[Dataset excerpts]
-- Opening Marker --

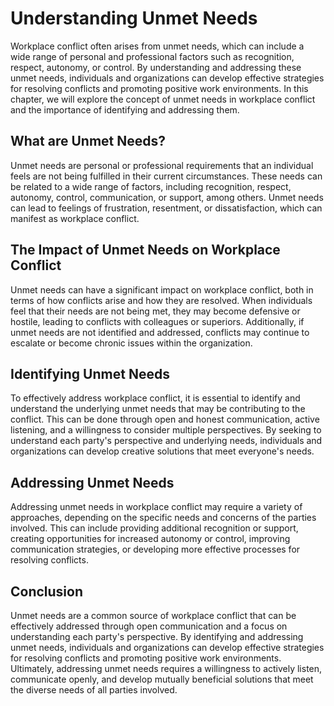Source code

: # Understanding Unmet Needs

Workplace conflict often arises from unmet needs, which can include a wide range of personal and professional factors such as recognition, respect, autonomy, or control. By understanding and addressing these unmet needs, individuals and organizations can develop effective strategies for resolving conflicts and promoting positive work environments. In this chapter, we will explore the concept of unmet needs in workplace conflict and the importance of identifying and addressing them.

## What are Unmet Needs?

Unmet needs are personal or professional requirements that an individual feels are not being fulfilled in their current circumstances. These needs can be related to a wide range of factors, including recognition, respect, autonomy, control, communication, or support, among others. Unmet needs can lead to feelings of frustration, resentment, or dissatisfaction, which can manifest as workplace conflict.

## The Impact of Unmet Needs on Workplace Conflict

Unmet needs can have a significant impact on workplace conflict, both in terms of how conflicts arise and how they are resolved. When individuals feel that their needs are not being met, they may become defensive or hostile, leading to conflicts with colleagues or superiors. Additionally, if unmet needs are not identified and addressed, conflicts may continue to escalate or become chronic issues within the organization.

## Identifying Unmet Needs

To effectively address workplace conflict, it is essential to identify and understand the underlying unmet needs that may be contributing to the conflict. This can be done through open and honest communication, active listening, and a willingness to consider multiple perspectives. By seeking to understand each party's perspective and underlying needs, individuals and organizations can develop creative solutions that meet everyone's needs.

## Addressing Unmet Needs

Addressing unmet needs in workplace conflict may require a variety of approaches, depending on the specific needs and concerns of the parties involved. This can include providing additional recognition or support, creating opportunities for increased autonomy or control, improving communication strategies, or developing more effective processes for resolving conflicts.

## Conclusion

Unmet needs are a common source of workplace conflict that can be effectively addressed through open communication and a focus on understanding each party's perspective. By identifying and addressing unmet needs, individuals and organizations can develop effective strategies for resolving conflicts and promoting positive work environments. Ultimately, addressing unmet needs requires a willingness to actively listen, communicate openly, and develop mutually beneficial solutions that meet the diverse needs of all parties involved.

-- Closing Marker --

With the line that has "## Addressing Unmet Needs" as the first and the line that has "## Conclusion" as the last, repeat exactly that run of lines above and no more.

## Addressing Unmet Needs

Addressing unmet needs in workplace conflict may require a variety of approaches, depending on the specific needs and concerns of the parties involved. This can include providing additional recognition or support, creating opportunities for increased autonomy or control, improving communication strategies, or developing more effective processes for resolving conflicts.

## Conclusion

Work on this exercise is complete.